The United States invaded Iraq in 2003, which led
to the creation of roughly 4 million Iraqi refugees out of the then
some 26 million Iraqis, or nearly 1/6th of the population. That
would be like 50 million Americans displaced. The US took in only a
few thousand Iraqi refugees after causing all that trouble. The US
invasion radicalized Iraq’s Sunnis and drove them into the arms of
al-Qaeda in Mesopotamia, which morphed into Daesh (ISIS, ISIL) at
camp Bucca and then took much of Syria, contributing to making 11
million of 22 million Syrians into displaced persons. 4 million
have been forced abroad, to Jordan, Lebanon & Turkey, and now
thousands are trying to get into Europe.
The US politicians who voted for the Iraq War say
we can’t let in Iraqis or Syrians because they might have been
radicalized.
This grim landscape of racism, religious
prejudice, blaming the victim and racial exclusion from immigration
is deja vu all over again. In the 30s, it was the Jews that the
troglodytes didn’t want.
It turns out that President Franklin Delano
Roosevelt
was not responsible for America’s refusal to take more than a
few thousand Jewish refugees during the 1930s. He wanted to spend
$150 million to distribute millions of Jewish refugees among 10
democratic countries. His failures were imposed on him by a
Congress that wouldn’t act and a foot-dragging State Department. By
1940 it was too late, as Europe became a fortress.

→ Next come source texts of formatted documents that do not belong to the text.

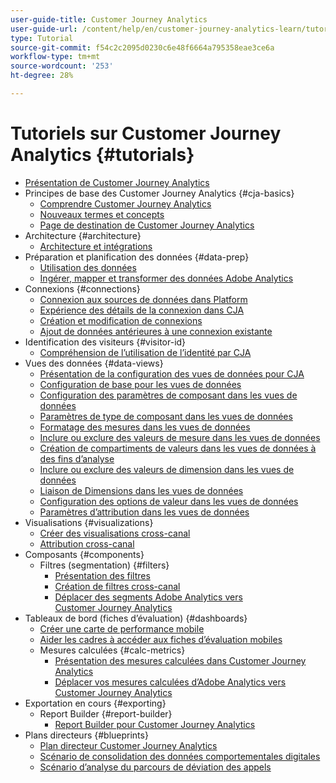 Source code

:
 ```yaml
---
user-guide-title: Customer Journey Analytics
user-guide-url: /content/help/en/customer-journey-analytics-learn/tutorials/overview.html
type: Tutorial
source-git-commit: f54c2c2095d0230c6e48f6664a795358eae3ce6a
workflow-type: tm+mt
source-wordcount: '253'
ht-degree: 28%

---
```



# Tutoriels sur Customer Journey Analytics {#tutorials}

+ [Présentation de Customer Journey Analytics](overview.md)
+ Principes de base des Customer Journey Analytics {#cja-basics}
   + [Comprendre Customer Journey Analytics](cja-basics/understanding-customer-journey-analytics.md)
   + [Nouveaux termes et concepts](cja-basics/new-terms-and-concepts-in-cja.md)
   + [Page de destination de Customer Journey Analytics](cja-basics/customer-journey-analytics-landing-page.md)
+ Architecture {#architecture}
   + [Architecture et intégrations](architecture/architecture-and-integrations-of-cja.md)
+ Préparation et planification des données {#data-prep}
   + [Utilisation des données](data-prep/working-with-data-in-cja.md)
   + [Ingérer, mapper et transformer des données Adobe Analytics](data-prep/ingest-map-and-transform-adobe-analytics-data.md)
+ Connexions {#connections}
   + [Connexion aux sources de données dans Platform](connections/connecting-customer-journey-analytics-to-data-sources-in-platform.md)
   + [Expérience des détails de la connexion dans CJA](connections/connections-details-experience-in-cja.md)
   + [Création et modification de connexions](connections/cja-connections-creation-and-edit-experience.md)
   + [Ajout de données antérieures à une connexion existante](connections/add-past-data-to-an-existing-connection-in-cja.md)
+ Identification des visiteurs {#visitor-id}
   + [Compréhension de l’utilisation de l’identité par CJA](visitor-id/understanding-how-customer-journey-analytics-uses-identity.md)
+ Vues des données {#data-views}
   + [Présentation de la configuration des vues de données pour CJA](data-views/overview-of-configuring-data-views-for-cja.md)
   + [Configuration de base pour les vues de données](data-views/basic-configuration-for-data-views.md)
   + [Configuration des paramètres de composant dans les vues de données](data-views/configuring-component-settings-in-data-views.md)
   + [Paramètres de type de composant dans les vues de données](data-views/component-type-settings-in-data-views.md)
   + [Formatage des mesures dans les vues de données](data-views/formatting-metrics-in-data-views.md)
   + [Inclure ou exclure des valeurs de mesure dans les vues de données](data-views/include-or-exclude-metric-values-in-data-views.md)
   + [Création de compartiments de valeurs dans les vues de données à des fins d’analyse](data-views/creating-value-buckets-in-data-views-for-analysis.md)
   + [Inclure ou exclure des valeurs de dimension dans les vues de données](data-views/include-or-exclude-dimension-values-in-data-views.md)
   + [Liaison de Dimensions dans les vues de données](data-views/binding-dimensions-in-data-views.md)
   + [Configuration des options de valeur dans les vues de données](data-views/configure-no-value-options-in-data-views.md)
   + [Paramètres d’attribution dans les vues de données](data-views/attribution-settings-in-data-views.md)
+ Visualisations {#visualizations}
   + [Créer des visualisations cross-canal](visualizations/creating-cross-channel-visualizations-in-customer-journey-analytics.md)
   + [Attribution cross-canal](visualizations/cross-channel-attribution-in-customer-journey-analytics.md)
+ Composants {#components}
   + Filtres (segmentation) {#filters}
      + [Présentation des filtres](components/filters/introduction-to-filters-in-cja.md)
      + [Création de filtres cross-canal](components/filters/creating-cross-channel-filters-in-customer-journey-analytics.md)
      + [Déplacer des segments Adobe Analytics vers Customer Journey Analytics](components/filters/moving-adobe-analytics-segments-to-customer-journey-analytics.md)
+ Tableaux de bord (fiches d’évaluation) {#dashboards}
   + [Créer une carte de performance mobile](dashboards/create-a-mobile-scorecard.md)
   + [Aider les cadres à accéder aux fiches d’évaluation mobiles](dashboards/assist-executives-to-access-mobile-scorecards.md)
   + Mesures calculées {#calc-metrics}
      + [Présentation des mesures calculées dans Customer Journey Analytics](components/calc-metrics/introduction-to-calculated-metrics-in-customer-journey-analytics.md)
      + [Déplacer vos mesures calculées d’Adobe Analytics vers Customer Journey Analytics](components/calc-metrics/moving-your-calculated-metrics-from-adobe-analytics-to-customer-journey-analytics.md)
+ Exportation en cours {#exporting}
   + Report Builder {#report-builder}
      + [Report Builder pour Customer Journey Analytics](exporting/report-builder/report-builder-for-customer-journey-analytics.md)
+ Plans directeurs {#blueprints}
   + [Plan directeur Customer Journey Analytics](https://experienceleague.adobe.com/docs/blueprints-learn/architecture/customer-journey-analytics/overview.html?lang=fr)
   + [Scénario de consolidation des données comportementales digitales](https://experienceleague.adobe.com/docs/blueprints-learn/architecture/customer-journey-analytics/digital-behavioral-data-consolidation.html?lang=fr)
   + [Scénario d’analyse du parcours de déviation des appels](https://experienceleague.adobe.com/docs/blueprints-learn/architecture/customer-journey-analytics/call-deflect.html?lang=fr#customer-journey-analytics)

But the US in the 1930s did betray its ideals as a
refuge for people yearning to be free. The episode of the SS St
Louis, a ship full of 900 Jewish refugees that got close enough to
Miami to see its lights before being turned back to Europe,
epitomized this failure. A third of the passengers were later
murdered by the Nazis.
One Jewish refugee the US did take in was Albert
Einstein. How would we not have been better off if we’d had more
like him?
The bad economy of the Great Depression was one
reason for fear of immigrants. Politicians and labor leaders
worried that they would take jobs from workers already in the US.
Racism was rampant. In 1924 Congress passed a basically Nazi
immigration law that limited immigration on the basis of country —
i.e. racial — quotas. The Semitic countries like Syria should,
according to this law, keep their people (I recollect that the
annual quota for Syrian immigrants was 400– even though tens of
thousans of Syro-Lebanese had come from about 1880, including famed
writer Kahlil Gibran. All the Norwegians could come who wanted to.)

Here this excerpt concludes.